The other concern, which I address here, is the question of whether the trustees must be a small body. MfS has been the trustees for many years and it consists of well over 100 members. Until January Quaker Stewardship Committee were still considering a model in which Meeting for Sufferings remained the trustees of Britain Yearly Meeting.
Instead of MM selecting a small body of trustees my contention is that MM should be its own trustees. As Chris Willmore has admitted, until Richard Drake's mailing she had not fully thought it through. I believe most Friends have not. It has not been properly discussed. I believe that most Friends dislike conflict and are keen to accept what has been proposed by QSC on the basis that they are reliable and will have looked into all possibilities. I do not doubt their sincerity or thoroughness but I think I know ‘where they are coming from’ i.e. what presumptions they accepted and I know they have not thoroughly considered this because their Clerk told me so and explained why.
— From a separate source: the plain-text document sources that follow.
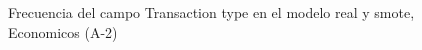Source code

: \begin{figure}[H]
    \centering
    
    \caption{Frecuencia del campo Transaction type en el modelo real y smote, Economicos (A-2)}
    \label{frecuency-Transaction Type-smote-enc}
\end{figure}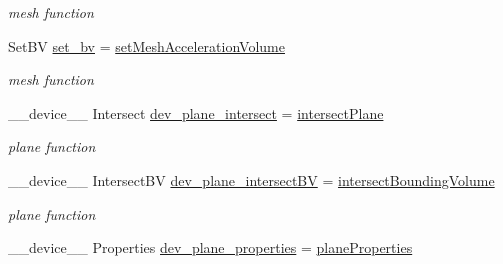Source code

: \begin{DoxyCompactItemize}
\begin{DoxyCompactList}\small\item\em mesh function \end{DoxyCompactList}\item 
Set\+BV \hyperlink{group__device__pointers_gab0ffce09c75b9b50bae6f2a547e8302e}{set\+\_\+bv} = \hyperlink{group__intersection__test__prperties_ga672ecbee3aea2f5567ad7a2611feef3e}{set\+Mesh\+Acceleration\+Volume}\hypertarget{group__device__pointers_gab0ffce09c75b9b50bae6f2a547e8302e}{}\label{group__device__pointers_gab0ffce09c75b9b50bae6f2a547e8302e}

\begin{DoxyCompactList}\small\item\em mesh function \end{DoxyCompactList}\item 
\+\_\+\+\_\+device\+\_\+\+\_\+ Intersect \hyperlink{group__device__pointers_ga9e46bdfb1fa506ed7f5f6c6e11ebc091}{dev\+\_\+plane\+\_\+intersect} = \hyperlink{group__intersection__test__prperties_gafbcfd99d540347f9f63d01d6d0b6eef5}{intersect\+Plane}\hypertarget{group__device__pointers_ga9e46bdfb1fa506ed7f5f6c6e11ebc091}{}\label{group__device__pointers_ga9e46bdfb1fa506ed7f5f6c6e11ebc091}

\begin{DoxyCompactList}\small\item\em plane function \end{DoxyCompactList}\item 
\+\_\+\+\_\+device\+\_\+\+\_\+ Intersect\+BV \hyperlink{group__device__pointers_gad02954a9c76716ef59d8eda0101e15c7}{dev\+\_\+plane\+\_\+intersect\+BV} = \hyperlink{group__intersection__test__prperties_gaf6bbee9e8a6ee564017fa94cd9e6ec63}{intersect\+Bounding\+Volume}\hypertarget{group__device__pointers_gad02954a9c76716ef59d8eda0101e15c7}{}\label{group__device__pointers_gad02954a9c76716ef59d8eda0101e15c7}

\begin{DoxyCompactList}\small\item\em plane function \end{DoxyCompactList}\item 
\+\_\+\+\_\+device\+\_\+\+\_\+ Properties \hyperlink{group__device__pointers_ga31299a8a293d1f8fd1307f1e47b19b21}{dev\+\_\+plane\+\_\+properties} = \hyperlink{group__intersection__test__prperties_gae25700b3104d615db9d575d086c3d994}{plane\+Properties}\hypertarget{group__device__pointers_ga31299a8a293d1f8fd1307f1e47b19b21}{}\label{group__device__pointers_ga31299a8a293d1f8fd1307f1e47b19b21}


\end{DoxyCompactItemize}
Where are they coming from? For many years the Society has been grappling not with the question of trustees and the Charity Commission but with that of a better management structure. RECAST was only the last of a succession of committees looking into this. It proposed inter alia that MMs should set up committees to handle admin matters so that the MM in session could devote more time to spiritual and inspirational matters. While this debate went on MfS set up a committee called MfS Committee despite many protests that it was an executive committee and would usurp the authority of MfS. I was a protester not because I thought an executive committee was a bad thing but because of the lack of consultation about it. I welcomed the RECAST proposals about which there was very thorough consultation and adjustment of their proposals in the light of that consultation. It proposed what I would call executive committees at both national and MM levels.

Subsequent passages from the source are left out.